Presiden Prancis Tandatangani UU Kontroversial soal Aturan Deportasi
- VIVA.co.id/Natania Longdong
Paris – Presiden Prancis Emmanuel Macron, selama kunjungannya ke New Delhi awal pekan ini, menandatangani undang-undang kontroversial mengenai imigrasi yang memperketat aturan naturalisasi dan deportasi. Hal itu diungkapkan oleh pemerintah Prancis dalam Jurnal Resminya pada Sabtu, 27 Januari 2024.
Pada hari Kamis, 25 Januari 2024, Dewan Konstitusi Prancis menolak lebih dari sepertiga naskah asli undang-undang tersebut yang dianggap melanggar konstitusi.
“Mengingat keputusan Dewan Konstitusi tanggal 25 Januari 2024, Presiden Republik mengumumkan undang-undang itu,” tulis jurnal tersebut, dikutip dari The Sundaily, Senin, 29 Januari 2024.

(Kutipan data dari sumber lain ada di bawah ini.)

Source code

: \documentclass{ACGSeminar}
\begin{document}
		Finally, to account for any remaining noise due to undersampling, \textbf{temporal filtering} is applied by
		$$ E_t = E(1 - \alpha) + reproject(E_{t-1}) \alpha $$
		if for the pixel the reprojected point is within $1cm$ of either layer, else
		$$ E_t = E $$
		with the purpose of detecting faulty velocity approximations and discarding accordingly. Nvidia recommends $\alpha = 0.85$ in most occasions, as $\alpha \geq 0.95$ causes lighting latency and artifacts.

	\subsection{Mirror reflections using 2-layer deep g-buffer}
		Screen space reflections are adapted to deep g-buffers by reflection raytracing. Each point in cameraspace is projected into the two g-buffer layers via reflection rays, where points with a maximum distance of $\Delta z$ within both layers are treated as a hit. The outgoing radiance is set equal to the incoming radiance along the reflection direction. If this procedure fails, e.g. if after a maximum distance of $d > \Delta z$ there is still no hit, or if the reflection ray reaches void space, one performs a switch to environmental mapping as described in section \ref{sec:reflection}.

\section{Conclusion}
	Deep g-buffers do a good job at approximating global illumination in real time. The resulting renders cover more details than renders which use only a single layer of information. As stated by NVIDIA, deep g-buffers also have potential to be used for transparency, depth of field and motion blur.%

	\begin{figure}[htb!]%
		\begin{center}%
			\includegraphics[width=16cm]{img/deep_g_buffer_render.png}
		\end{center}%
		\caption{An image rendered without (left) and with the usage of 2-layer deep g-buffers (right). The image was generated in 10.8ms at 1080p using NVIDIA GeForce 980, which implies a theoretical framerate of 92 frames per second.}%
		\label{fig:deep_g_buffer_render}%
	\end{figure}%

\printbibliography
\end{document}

Macron menandatangani undang-undang itu saat berkunjung di New Delhi dari Kamis hingga Jumat.
Bagian dari undang-undang yang dibatalkan oleh pengawas konstitusi tersebut termasuk pasal yang memperketat aturan masuk dengan visa keluarga, kewajiban bagi pelajar non-Uni Eropa untuk meninggalkan negara tersebut, serta penerapan kuota migrasi.
Hal ini juga mencakup hukuman pidana bagi orang yang tinggal secara ilegal di Prancis, perbedaan akses terhadap jaminan sosial tergantung pada jenis pekerjaan profesional dan lama tinggal di negara tersebut, serta perubahan hak atas kewarganegaraan Prancis berdasarkan kelahiran di wilayah negara itu, serta tidak konsisten dengan undang-undang Prancis saat ini.
Menteri Dalam Negeri Prancis Gerald Darmanin, salah satu penulis utama reformasi migrasi, mengatakan setelah keputusan dewan tersebut bahwa Macron masih akan menandatangani undang-undang yang diringkas.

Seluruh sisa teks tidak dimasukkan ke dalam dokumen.